Monday, July 6, 2009
Fresh New Voice of YA- Lisa Mantchev Guest Blog
Oh, The Glamour
James asked me to speak about what I found in the cushions of my sofa, so I went to investigate. One half of my couch at the moment is actually occupied by my four-year-old daughter. She is asleep. Given that it is 6:45 p.m. on a Friday evening, this would be highly unusual, except she had an emotional meltdown because we were supposed to go see Pixar's Up and then couldn't because one of the four dogs we have peed a lake in the master bedroom, across two fuzzy dog beds and then down the stairs.
Did I mention it's my tenth wedding anniversary today? Totally is!
So, yes. Pee.

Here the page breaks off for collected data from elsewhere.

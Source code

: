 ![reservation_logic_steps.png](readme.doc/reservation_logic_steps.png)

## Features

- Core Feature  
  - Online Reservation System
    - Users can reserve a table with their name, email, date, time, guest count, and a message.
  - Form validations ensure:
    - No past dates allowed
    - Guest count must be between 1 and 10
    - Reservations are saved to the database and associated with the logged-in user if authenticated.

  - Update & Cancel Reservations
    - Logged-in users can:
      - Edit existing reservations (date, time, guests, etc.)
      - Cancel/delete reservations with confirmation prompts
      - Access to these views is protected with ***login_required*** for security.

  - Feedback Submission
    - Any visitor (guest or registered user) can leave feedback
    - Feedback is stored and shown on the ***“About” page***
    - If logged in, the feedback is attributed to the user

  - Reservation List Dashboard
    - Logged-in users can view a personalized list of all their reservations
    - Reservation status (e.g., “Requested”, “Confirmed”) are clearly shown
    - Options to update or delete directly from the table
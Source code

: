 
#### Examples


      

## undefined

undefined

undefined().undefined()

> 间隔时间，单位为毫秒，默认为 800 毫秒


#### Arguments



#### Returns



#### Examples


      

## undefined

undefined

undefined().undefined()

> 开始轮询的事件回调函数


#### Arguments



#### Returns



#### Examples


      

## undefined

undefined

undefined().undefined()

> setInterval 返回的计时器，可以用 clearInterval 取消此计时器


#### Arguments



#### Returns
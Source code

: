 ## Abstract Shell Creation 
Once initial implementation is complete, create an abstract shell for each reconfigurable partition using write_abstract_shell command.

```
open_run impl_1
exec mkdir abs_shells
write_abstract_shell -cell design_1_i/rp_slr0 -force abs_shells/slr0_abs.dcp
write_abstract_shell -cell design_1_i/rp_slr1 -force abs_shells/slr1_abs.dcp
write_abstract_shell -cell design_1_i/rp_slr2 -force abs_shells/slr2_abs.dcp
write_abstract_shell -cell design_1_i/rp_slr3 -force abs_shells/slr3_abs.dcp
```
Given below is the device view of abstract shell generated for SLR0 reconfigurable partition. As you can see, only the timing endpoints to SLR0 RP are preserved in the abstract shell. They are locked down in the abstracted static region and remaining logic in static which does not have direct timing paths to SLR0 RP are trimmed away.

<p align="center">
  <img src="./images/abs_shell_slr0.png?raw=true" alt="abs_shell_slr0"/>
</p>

While I was trying to revise the second book in the Théâtre Illuminata (Perchance To Dream.) It's reached the stage of the project when, if it was a painting or a model airplane, I would jump up and down on it until it was broken in pieces, then I would light the pieces on fire. And let whichever dog peed all over the upstairs carpet come over and pee on the ashes.
Hm. I might have worded that a big strongly, but you get the gist.
Wait, back to the couch. Um. Crumbs of snacks gone by. PlayDoh crumbs. *shudder* I actually detest the smell of PlayDoh. Dog hair. A couple pieces of loose change. Fairy glitter. YEW. Those things over there... well, lets just say they aren't chocolate buttons.
And... near the couch are approximately ten million dollars of toys. My Little Ponies, baby dolls that also pee (why can I never escape the pee?!?!) and plastic dinosaurs and more bits of PlayDoh. None of these toys has ever or will ever match the awesomeness of the big cardboard box the stove came in, by the way. Then there's the Wii, which I don't actually play, but I hear the Lego games are fun. Other people in the house play the Wii while I write. They should invent a Wii game that would simulate me jumping up and down on my work-in-progress and then setting the bits on fire, except the dang thing doesn't like when you jump on the balance board. More dog hair, around the Wii controllers, of course.
I don't think these descriptions are going to make any of you want to come visit, but I guarantee you that some days, in JK Rowling's enormous Scottish castle, you hear a very lovely and refined British woman shriek "WHO PEED ON THIS RUG?!"
Except she can then go swim in her pool of gold money to relax, just like Scrooge McDuck in the opening sequence of Duck Tales. So there you have it... what's in my sofa cushions, plus the six degrees of separation between me and the author of Harry Potter!